**Directions:** Print the lines of the listing below verbatim from its first line through the line bearing "needing C bindings.". Any pictures are to be omitted.

**Data extract:**
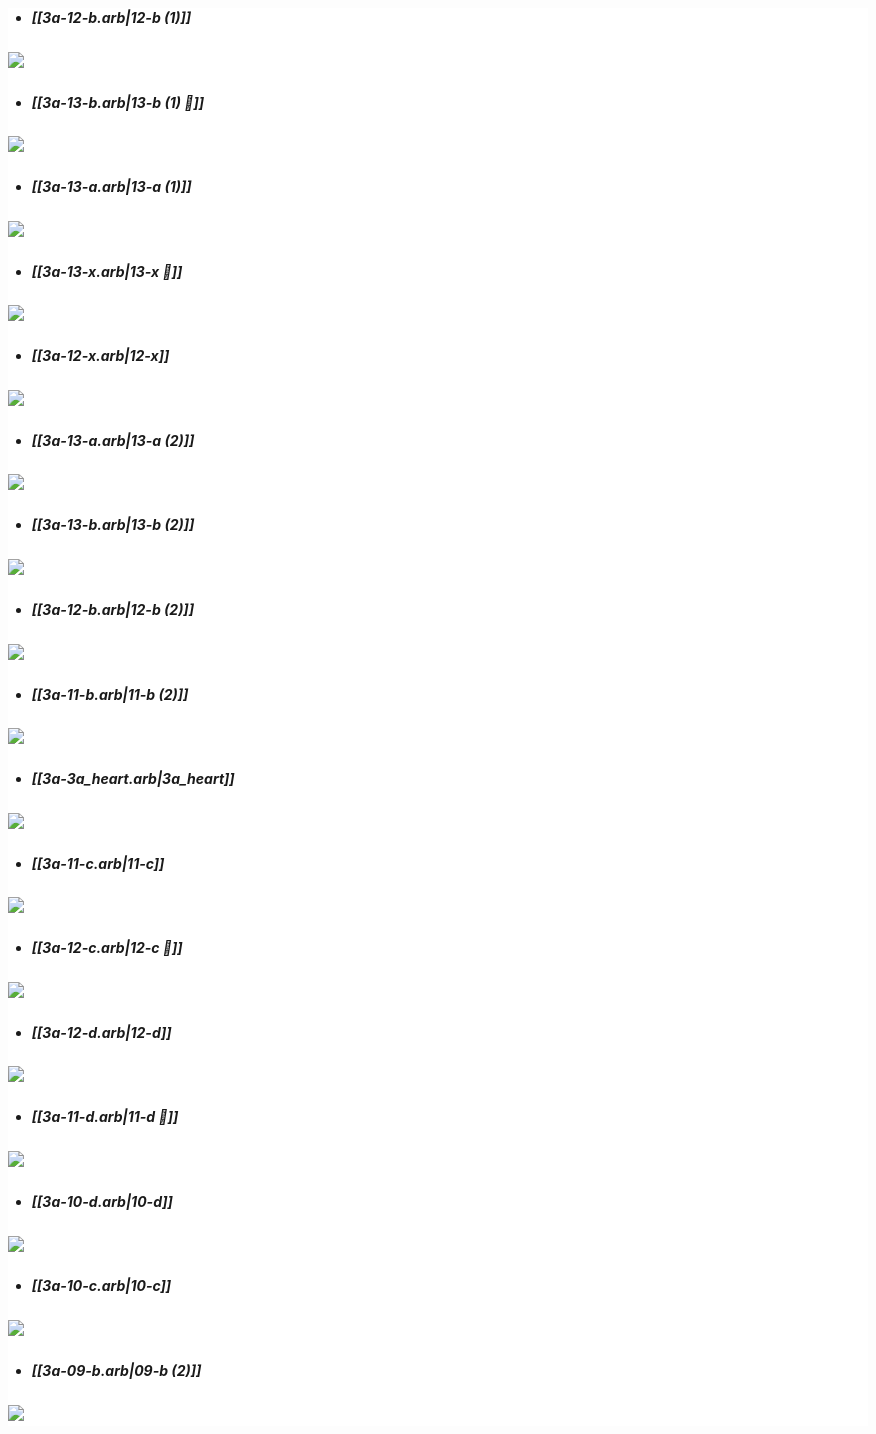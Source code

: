 * ##### [[3a-12-b.arb|12-b (1)]]
![](https://berrycamp.github.io/img/celeste/previews/resort/a/12-b.png)

* ##### [[3a-13-b.arb|13-b (1) 🍓]]
![](https://berrycamp.github.io/img/celeste/previews/resort/a/13-b.png)

* ##### [[3a-13-a.arb|13-a (1)]]
![](https://berrycamp.github.io/img/celeste/previews/resort/a/13-a.png)

* ##### [[3a-13-x.arb|13-x 🍓]]
![](https://berrycamp.github.io/img/celeste/previews/resort/a/13-x.png)

* ##### [[3a-12-x.arb|12-x]]
![](https://berrycamp.github.io/img/celeste/previews/resort/a/12-x.png)

* ##### [[3a-13-a.arb|13-a (2)]]
![](https://berrycamp.github.io/img/celeste/previews/resort/a/13-a.png)

* ##### [[3a-13-b.arb|13-b (2)]]
![](https://berrycamp.github.io/img/celeste/previews/resort/a/13-b.png)

* ##### [[3a-12-b.arb|12-b (2)]]
![](https://berrycamp.github.io/img/celeste/previews/resort/a/12-b.png)

* ##### [[3a-11-b.arb|11-b (2)]]
![](https://berrycamp.github.io/img/celeste/previews/resort/a/11-b.png)

* ##### [[3a-3a_heart.arb|3a_heart]]
![](https://berrycamp.github.io/img/celeste/previews/resort/a/11-c.png)

* ##### [[3a-11-c.arb|11-c]]
![](https://berrycamp.github.io/img/celeste/previews/resort/a/11-c.png)

* ##### [[3a-12-c.arb|12-c 🍓]]
![](https://berrycamp.github.io/img/celeste/previews/resort/a/12-c.png)

* ##### [[3a-12-d.arb|12-d]]
![](https://berrycamp.github.io/img/celeste/previews/resort/a/12-d.png)

* ##### [[3a-11-d.arb|11-d 🍓]]
![](https://berrycamp.github.io/img/celeste/previews/resort/a/11-d.png)

* ##### [[3a-10-d.arb|10-d]]
![](https://berrycamp.github.io/img/celeste/previews/resort/a/10-d.png)

* ##### [[3a-10-c.arb|10-c]]
![](https://berrycamp.github.io/img/celeste/previews/resort/a/10-c.png)

* ##### [[3a-09-b.arb|09-b (2)]]
![](https://berrycamp.github.io/img/celeste/previews/resort/a/09-b.png)
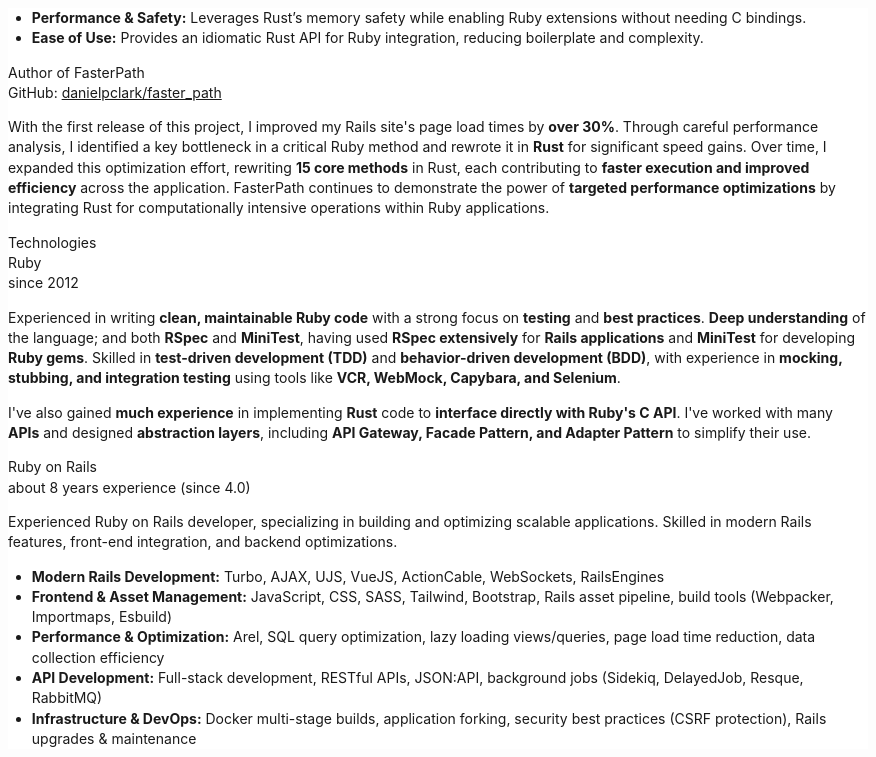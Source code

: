 * <b>Performance & Safety:</b> Leverages Rust’s memory safety while enabling Ruby extensions without needing C bindings.
* <b>Ease of Use:</b> Provides an idiomatic Rust API for Ruby integration, reducing boilerplate and complexity.

<div class="section-header">
<div class="h3">Author of FasterPath</div>
<div class="h4 ref-url">
GitHub: <a href="https://www.github.com/danielpclark/rutie">danielpclark/faster_path</a>
</div>
</div>

With the first release of this project, I improved my Rails site's page load times by <b>over 30%</b>. Through careful performance analysis, I identified a key bottleneck in a critical Ruby method and rewrote it in <b>Rust</b> for significant speed gains. Over time, I expanded this optimization effort, rewriting <b>15 core methods</b> in Rust, each contributing to <b>faster execution and improved efficiency</b> across the application. FasterPath continues to demonstrate the power of <b>targeted performance optimizations</b> by integrating Rust for computationally intensive operations within Ruby applications.

<div class="section-header">
<div class="h2">Technologies</div>
</div>

<div class="section-header">
<div class="h3">Ruby</div>
<div class="timeframe">since 2012</div>
</div>

Experienced in writing <b>clean, maintainable Ruby code</b> with a strong focus on <b>testing</b> and <b>best practices</b>. <b>Deep understanding</b> of the language; and both <b>RSpec</b> and <b>MiniTest</b>, having used <b>RSpec extensively</b> for <b>Rails applications</b> and <b>MiniTest</b> for developing <b>Ruby gems</b>. Skilled in <b>test-driven development (TDD)</b> and <b>behavior-driven development (BDD)</b>, with experience in <b>mocking, stubbing, and integration testing</b> using tools like <b>VCR, WebMock, Capybara, and Selenium</b>.

I've also gained <b>much experience</b> in implementing <b>Rust</b> code to <b>interface directly with Ruby's C API</b>.  I've worked with many <b>APIs</b> and designed <b>abstraction layers</b>, including <b>API Gateway, Facade Pattern, and Adapter Pattern</b> to simplify their use.

<div class="section-header">
<div class="h3">Ruby on Rails</div>
<div class="timeframe">about 8 years experience (since 4.0)</div>
</div>

Experienced Ruby on Rails developer, specializing in building and optimizing scalable applications. Skilled in modern Rails features, front-end integration, and backend optimizations.

* <b>Modern Rails Development:</b> Turbo, AJAX, UJS, VueJS, ActionCable, WebSockets, RailsEngines
* <b>Frontend & Asset Management:</b> JavaScript, CSS, SASS, Tailwind, Bootstrap, Rails asset pipeline, build tools (Webpacker, Importmaps, Esbuild)
* <b>Performance & Optimization:</b> Arel, SQL query optimization, lazy loading views/queries, page load time reduction, data collection efficiency
* <b>API Development:</b> Full-stack development, RESTful APIs, JSON:API, background jobs (Sidekiq, DelayedJob, Resque, RabbitMQ)
* <b>Infrastructure & DevOps:</b> Docker multi-stage builds, application forking, security best practices (CSRF protection), Rails upgrades & maintenance
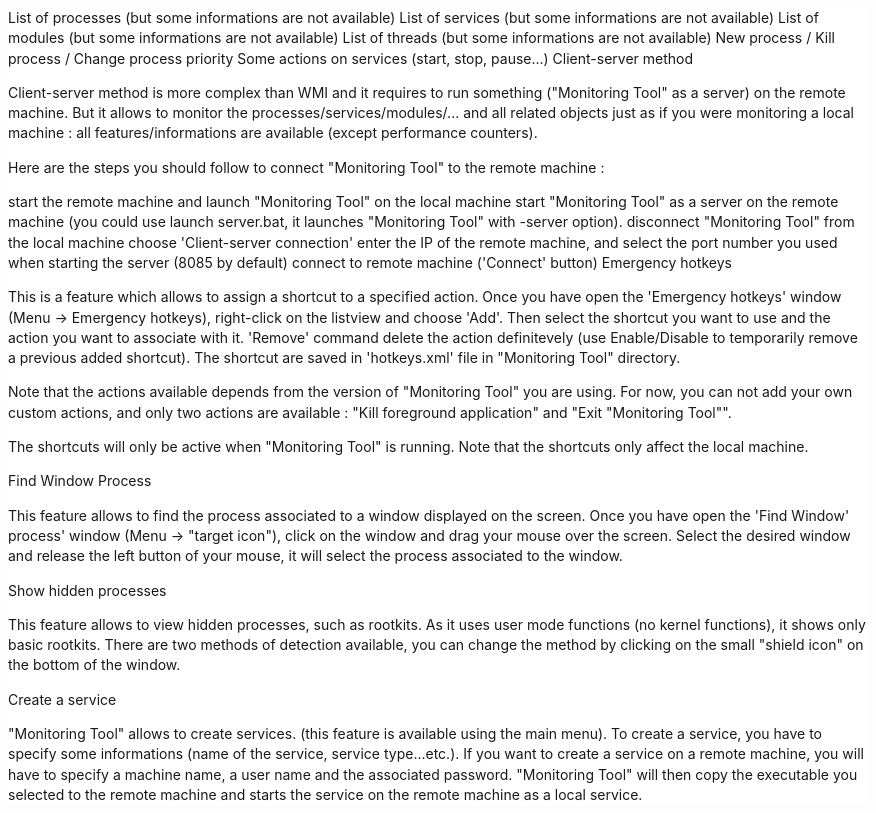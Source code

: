 List of processes (but some informations are not available)
List of services (but some informations are not available)
List of modules (but some informations are not available)
List of threads (but some informations are not available)
New process / Kill process / Change process priority
Some actions on services (start, stop, pause...)
Client-server method

Client-server method is more complex than WMI and it requires to run something ("Monitoring Tool" as a server) on the remote machine. But it allows to monitor the processes/services/modules/... and all related objects just as if you were monitoring a local machine : all features/informations are available (except performance counters).

Here are the steps you should follow to connect "Monitoring Tool" to the remote machine :

start the remote machine and launch "Monitoring Tool" on the local machine
start "Monitoring Tool" as a server on the remote machine (you could use launch server.bat, it launches "Monitoring Tool" with -server option).
disconnect "Monitoring Tool" from the local machine
choose 'Client-server connection'
enter the IP of the remote machine, and select the port number you used when starting the server (8085 by default)
connect to remote machine ('Connect' button)
Emergency hotkeys

This is a feature which allows to assign a shortcut to a specified action. Once you have open the 'Emergency hotkeys' window (Menu -> Emergency hotkeys), right-click on the listview and choose 'Add'. Then select the shortcut you want to use and the action you want to associate with it. 'Remove' command delete the action definitevely (use Enable/Disable to temporarily remove a previous added shortcut). The shortcut are saved in 'hotkeys.xml' file in "Monitoring Tool" directory.

Note that the actions available depends from the version of "Monitoring Tool" you are using. For now, you can not add your own custom actions, and only two actions are available : "Kill foreground application" and "Exit "Monitoring Tool"".

The shortcuts will only be active when "Monitoring Tool" is running.
Note that the shortcuts only affect the local machine.

Find Window Process

This feature allows to find the process associated to a window displayed on the screen. Once you have open the 'Find Window' process' window (Menu -> "target icon"), click on the window and drag your mouse over the screen. Select the desired window and release the left button of your mouse, it will select the process associated to the window.

Show hidden processes

This feature allows to view hidden processes, such as rootkits. As it uses user mode functions (no kernel functions), it shows only basic rootkits. There are two methods of detection available, you can change the method by clicking on the small "shield icon" on the bottom of the window.

Create a service

"Monitoring Tool" allows to create services. (this feature is available using the main menu). To create a service, you have to specify some informations (name of the service, service type...etc.). If you want to create a service on a remote machine, you will have to specify a machine name, a user name and the associated password. "Monitoring Tool" will then copy the executable you selected to the remote machine and starts the service on the remote machine as a local service.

**Expected output:**
Source code

: * ##### [[3a-12-b.arb|12-b (1)]]
![](https://berrycamp.github.io/img/celeste/previews/resort/a/12-b.png)

* ##### [[3a-13-b.arb|13-b (1) 🍓]]
![](https://berrycamp.github.io/img/celeste/previews/resort/a/13-b.png)

* ##### [[3a-13-a.arb|13-a (1)]]
![](https://berrycamp.github.io/img/celeste/previews/resort/a/13-a.png)

* ##### [[3a-13-x.arb|13-x 🍓]]
![](https://berrycamp.github.io/img/celeste/previews/resort/a/13-x.png)

* ##### [[3a-12-x.arb|12-x]]
![](https://berrycamp.github.io/img/celeste/previews/resort/a/12-x.png)

* ##### [[3a-13-a.arb|13-a (2)]]
![](https://berrycamp.github.io/img/celeste/previews/resort/a/13-a.png)

* ##### [[3a-13-b.arb|13-b (2)]]
![](https://berrycamp.github.io/img/celeste/previews/resort/a/13-b.png)

* ##### [[3a-12-b.arb|12-b (2)]]
![](https://berrycamp.github.io/img/celeste/previews/resort/a/12-b.png)

* ##### [[3a-11-b.arb|11-b (2)]]
![](https://berrycamp.github.io/img/celeste/previews/resort/a/11-b.png)

* ##### [[3a-3a_heart.arb|3a_heart]]
![](https://berrycamp.github.io/img/celeste/previews/resort/a/11-c.png)

* ##### [[3a-11-c.arb|11-c]]
![](https://berrycamp.github.io/img/celeste/previews/resort/a/11-c.png)

* ##### [[3a-12-c.arb|12-c 🍓]]
![](https://berrycamp.github.io/img/celeste/previews/resort/a/12-c.png)

* ##### [[3a-12-d.arb|12-d]]
![](https://berrycamp.github.io/img/celeste/previews/resort/a/12-d.png)

* ##### [[3a-11-d.arb|11-d 🍓]]
![](https://berrycamp.github.io/img/celeste/previews/resort/a/11-d.png)

* ##### [[3a-10-d.arb|10-d]]
![](https://berrycamp.github.io/img/celeste/previews/resort/a/10-d.png)

* ##### [[3a-10-c.arb|10-c]]
![](https://berrycamp.github.io/img/celeste/previews/resort/a/10-c.png)

* ##### [[3a-09-b.arb|09-b (2)]]
![](https://berrycamp.github.io/img/celeste/previews/resort/a/09-b.png)
Source code

: * <b>Performance & Safety:</b> Leverages Rust’s memory safety while enabling Ruby extensions without needing C bindings.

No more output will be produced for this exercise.